= Exercise details =
Each line of the data below that carries the word "crowd" needs to be copied.

── Data extract

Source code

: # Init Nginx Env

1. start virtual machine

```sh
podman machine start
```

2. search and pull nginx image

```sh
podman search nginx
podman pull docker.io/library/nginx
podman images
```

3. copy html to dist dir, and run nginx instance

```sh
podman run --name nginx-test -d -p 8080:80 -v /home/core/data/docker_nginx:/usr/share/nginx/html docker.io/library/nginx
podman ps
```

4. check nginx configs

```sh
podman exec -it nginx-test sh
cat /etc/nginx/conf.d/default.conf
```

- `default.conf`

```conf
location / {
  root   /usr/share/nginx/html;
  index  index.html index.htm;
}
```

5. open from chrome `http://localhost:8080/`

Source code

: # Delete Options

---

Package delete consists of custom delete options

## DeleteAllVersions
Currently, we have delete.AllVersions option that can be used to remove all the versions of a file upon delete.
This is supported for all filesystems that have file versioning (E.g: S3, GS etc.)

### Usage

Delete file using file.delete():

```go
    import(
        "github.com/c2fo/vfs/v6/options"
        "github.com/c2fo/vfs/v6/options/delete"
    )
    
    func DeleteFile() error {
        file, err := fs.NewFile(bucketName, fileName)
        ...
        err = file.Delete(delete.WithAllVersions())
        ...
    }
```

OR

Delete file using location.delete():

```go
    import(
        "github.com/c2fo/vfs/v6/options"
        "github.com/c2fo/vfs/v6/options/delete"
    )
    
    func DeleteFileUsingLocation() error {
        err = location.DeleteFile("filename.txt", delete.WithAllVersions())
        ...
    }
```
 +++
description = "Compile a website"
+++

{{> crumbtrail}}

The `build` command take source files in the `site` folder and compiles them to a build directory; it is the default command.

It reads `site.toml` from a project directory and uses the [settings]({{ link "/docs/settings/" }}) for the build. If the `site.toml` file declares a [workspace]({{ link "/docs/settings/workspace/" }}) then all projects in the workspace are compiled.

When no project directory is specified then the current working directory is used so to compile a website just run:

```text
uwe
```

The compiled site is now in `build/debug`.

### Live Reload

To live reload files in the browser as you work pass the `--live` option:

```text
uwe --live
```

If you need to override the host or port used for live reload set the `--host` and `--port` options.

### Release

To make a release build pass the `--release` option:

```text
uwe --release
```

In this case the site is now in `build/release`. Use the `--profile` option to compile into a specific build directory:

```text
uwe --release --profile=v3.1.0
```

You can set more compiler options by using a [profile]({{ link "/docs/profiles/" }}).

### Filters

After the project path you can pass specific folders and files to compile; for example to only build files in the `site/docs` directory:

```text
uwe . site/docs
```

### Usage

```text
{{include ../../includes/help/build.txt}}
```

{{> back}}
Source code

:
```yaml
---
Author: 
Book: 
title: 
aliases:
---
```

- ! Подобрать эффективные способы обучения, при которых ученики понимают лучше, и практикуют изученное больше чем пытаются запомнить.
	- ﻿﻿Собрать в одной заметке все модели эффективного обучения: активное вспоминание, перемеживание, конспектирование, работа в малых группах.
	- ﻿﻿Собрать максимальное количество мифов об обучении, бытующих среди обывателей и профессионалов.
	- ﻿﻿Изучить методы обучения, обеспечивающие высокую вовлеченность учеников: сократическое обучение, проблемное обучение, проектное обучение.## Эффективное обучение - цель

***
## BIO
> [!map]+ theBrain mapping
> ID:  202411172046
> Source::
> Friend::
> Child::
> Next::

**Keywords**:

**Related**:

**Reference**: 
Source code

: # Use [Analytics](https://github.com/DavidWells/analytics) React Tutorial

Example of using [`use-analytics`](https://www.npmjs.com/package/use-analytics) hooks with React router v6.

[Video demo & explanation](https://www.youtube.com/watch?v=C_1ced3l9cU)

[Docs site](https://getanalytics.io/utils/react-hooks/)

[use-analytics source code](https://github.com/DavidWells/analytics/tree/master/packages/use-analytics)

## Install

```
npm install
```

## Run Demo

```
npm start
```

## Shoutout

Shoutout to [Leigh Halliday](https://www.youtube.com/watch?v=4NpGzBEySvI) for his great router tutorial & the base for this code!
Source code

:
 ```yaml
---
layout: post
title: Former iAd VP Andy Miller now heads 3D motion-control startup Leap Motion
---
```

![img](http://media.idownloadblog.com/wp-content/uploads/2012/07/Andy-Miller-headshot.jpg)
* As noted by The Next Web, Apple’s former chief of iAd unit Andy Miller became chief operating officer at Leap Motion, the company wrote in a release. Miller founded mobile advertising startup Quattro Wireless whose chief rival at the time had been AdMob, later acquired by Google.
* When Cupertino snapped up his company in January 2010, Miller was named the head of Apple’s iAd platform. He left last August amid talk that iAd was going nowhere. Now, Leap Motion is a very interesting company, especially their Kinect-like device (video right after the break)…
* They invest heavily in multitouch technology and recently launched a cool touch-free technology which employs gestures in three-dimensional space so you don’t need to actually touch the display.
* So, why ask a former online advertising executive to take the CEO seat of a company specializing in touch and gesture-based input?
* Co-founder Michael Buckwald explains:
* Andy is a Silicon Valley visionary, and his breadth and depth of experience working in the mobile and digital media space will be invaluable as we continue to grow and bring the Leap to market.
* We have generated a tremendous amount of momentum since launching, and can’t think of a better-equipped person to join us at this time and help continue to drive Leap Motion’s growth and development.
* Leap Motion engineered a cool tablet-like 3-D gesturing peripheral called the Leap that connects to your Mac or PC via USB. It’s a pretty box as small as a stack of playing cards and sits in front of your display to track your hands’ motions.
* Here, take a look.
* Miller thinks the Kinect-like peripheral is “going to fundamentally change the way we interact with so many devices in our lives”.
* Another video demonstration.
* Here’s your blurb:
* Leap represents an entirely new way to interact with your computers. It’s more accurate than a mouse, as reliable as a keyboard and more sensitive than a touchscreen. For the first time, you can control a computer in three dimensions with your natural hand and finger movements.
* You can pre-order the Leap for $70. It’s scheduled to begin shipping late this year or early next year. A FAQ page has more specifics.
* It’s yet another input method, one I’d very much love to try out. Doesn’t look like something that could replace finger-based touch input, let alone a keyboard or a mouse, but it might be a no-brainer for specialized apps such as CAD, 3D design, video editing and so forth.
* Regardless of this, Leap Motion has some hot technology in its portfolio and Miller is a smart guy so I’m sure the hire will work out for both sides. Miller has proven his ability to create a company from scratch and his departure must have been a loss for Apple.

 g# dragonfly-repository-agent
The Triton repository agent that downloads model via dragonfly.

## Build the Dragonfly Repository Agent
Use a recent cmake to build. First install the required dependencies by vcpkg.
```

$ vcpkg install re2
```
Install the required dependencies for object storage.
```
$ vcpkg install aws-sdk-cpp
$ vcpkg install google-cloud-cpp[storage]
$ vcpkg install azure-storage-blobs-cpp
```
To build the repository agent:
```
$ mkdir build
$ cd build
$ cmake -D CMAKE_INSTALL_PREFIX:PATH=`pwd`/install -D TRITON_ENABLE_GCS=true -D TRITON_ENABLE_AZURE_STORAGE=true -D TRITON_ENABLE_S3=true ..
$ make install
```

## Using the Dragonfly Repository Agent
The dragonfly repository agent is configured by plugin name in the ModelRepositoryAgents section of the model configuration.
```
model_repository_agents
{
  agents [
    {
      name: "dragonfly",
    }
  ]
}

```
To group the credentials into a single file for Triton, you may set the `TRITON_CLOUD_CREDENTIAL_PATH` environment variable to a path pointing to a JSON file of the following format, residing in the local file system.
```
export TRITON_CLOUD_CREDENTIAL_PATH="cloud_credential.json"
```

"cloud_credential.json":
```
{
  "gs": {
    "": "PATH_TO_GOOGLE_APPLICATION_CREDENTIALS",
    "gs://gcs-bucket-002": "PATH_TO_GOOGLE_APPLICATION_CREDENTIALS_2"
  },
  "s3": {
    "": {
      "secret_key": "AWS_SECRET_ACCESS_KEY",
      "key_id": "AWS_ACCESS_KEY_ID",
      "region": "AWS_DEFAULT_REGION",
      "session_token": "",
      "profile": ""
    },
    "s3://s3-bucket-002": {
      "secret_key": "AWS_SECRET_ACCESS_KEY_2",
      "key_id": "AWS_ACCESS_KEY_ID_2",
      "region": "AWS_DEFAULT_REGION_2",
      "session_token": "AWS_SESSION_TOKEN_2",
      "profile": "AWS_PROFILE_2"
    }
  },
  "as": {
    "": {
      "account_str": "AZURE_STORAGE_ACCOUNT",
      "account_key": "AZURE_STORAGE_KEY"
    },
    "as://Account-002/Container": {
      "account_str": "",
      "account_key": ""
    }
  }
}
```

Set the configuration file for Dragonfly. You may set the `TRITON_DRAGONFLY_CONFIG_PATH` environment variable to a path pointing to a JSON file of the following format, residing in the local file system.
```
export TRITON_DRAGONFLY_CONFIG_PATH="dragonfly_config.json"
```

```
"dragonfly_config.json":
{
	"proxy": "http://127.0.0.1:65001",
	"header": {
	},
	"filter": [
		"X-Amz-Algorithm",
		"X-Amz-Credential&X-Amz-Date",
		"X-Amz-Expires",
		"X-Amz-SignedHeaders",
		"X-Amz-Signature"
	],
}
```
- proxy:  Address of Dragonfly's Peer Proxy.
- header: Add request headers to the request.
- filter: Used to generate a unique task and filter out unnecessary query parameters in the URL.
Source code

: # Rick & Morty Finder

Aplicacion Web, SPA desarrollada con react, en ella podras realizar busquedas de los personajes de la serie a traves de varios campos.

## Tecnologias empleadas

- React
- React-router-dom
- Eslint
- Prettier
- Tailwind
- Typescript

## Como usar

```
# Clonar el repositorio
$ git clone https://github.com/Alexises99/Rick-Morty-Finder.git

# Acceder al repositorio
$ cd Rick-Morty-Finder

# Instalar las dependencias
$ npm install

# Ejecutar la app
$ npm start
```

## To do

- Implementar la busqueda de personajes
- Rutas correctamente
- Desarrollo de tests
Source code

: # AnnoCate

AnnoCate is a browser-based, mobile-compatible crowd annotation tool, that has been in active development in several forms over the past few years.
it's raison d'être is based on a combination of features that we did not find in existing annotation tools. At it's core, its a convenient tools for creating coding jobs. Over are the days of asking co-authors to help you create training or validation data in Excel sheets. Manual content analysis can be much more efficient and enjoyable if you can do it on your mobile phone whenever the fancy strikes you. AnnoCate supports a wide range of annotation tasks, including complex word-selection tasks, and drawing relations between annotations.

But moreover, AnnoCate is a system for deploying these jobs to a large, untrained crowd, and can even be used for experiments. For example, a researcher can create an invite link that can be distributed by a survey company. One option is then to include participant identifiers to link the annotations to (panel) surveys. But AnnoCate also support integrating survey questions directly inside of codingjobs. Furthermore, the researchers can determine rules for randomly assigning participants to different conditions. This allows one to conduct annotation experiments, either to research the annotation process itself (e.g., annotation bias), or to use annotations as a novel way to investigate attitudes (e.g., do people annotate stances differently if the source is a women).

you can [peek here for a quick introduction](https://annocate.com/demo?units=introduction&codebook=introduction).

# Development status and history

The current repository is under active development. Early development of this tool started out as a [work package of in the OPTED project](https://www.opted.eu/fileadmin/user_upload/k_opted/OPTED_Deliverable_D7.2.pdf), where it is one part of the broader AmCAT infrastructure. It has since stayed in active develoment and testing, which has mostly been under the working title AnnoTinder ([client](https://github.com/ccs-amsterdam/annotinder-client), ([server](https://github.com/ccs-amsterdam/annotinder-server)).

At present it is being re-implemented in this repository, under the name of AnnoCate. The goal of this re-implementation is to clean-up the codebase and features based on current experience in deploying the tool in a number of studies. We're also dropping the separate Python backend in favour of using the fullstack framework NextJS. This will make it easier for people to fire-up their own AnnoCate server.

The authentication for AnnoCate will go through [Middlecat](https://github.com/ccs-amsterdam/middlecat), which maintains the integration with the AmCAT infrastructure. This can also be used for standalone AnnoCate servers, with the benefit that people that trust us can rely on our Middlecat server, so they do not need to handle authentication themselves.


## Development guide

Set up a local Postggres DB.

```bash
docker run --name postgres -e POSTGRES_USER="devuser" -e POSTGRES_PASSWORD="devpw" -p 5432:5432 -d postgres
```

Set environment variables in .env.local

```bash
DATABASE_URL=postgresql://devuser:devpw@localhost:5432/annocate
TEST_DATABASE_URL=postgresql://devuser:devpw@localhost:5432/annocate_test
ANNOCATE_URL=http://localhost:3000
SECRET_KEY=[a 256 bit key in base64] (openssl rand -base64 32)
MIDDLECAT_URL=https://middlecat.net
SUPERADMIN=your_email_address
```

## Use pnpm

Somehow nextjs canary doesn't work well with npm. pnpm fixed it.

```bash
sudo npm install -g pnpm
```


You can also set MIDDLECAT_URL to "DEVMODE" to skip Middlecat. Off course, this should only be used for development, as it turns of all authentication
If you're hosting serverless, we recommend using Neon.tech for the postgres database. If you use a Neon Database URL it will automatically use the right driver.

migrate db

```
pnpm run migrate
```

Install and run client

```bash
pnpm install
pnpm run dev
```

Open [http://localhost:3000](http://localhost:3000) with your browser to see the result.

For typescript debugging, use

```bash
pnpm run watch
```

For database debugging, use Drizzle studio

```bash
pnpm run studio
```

────

= Response box =
AnnoCate is a browser-based, mobile-compatible crowd annotation tool, that has been in active development in several forms over the past few years.
But moreover, AnnoCate is a system for deploying these jobs to a large, untrained crowd, and can even be used for experiments. For example, a researcher can create an invite link that can be distributed by a survey company. One option is then to include participant identifiers to link the annotations to (panel) surveys. But AnnoCate also support integrating survey questions directly inside of codingjobs. Furthermore, the researchers can determine rules for randomly assigning participants to different conditions. This allows one to conduct annotation experiments, either to research the annotation process itself (e.g., annotation bias), or to use annotations as a novel way to investigate attitudes (e.g., do people annotate stances differently if the source is a women).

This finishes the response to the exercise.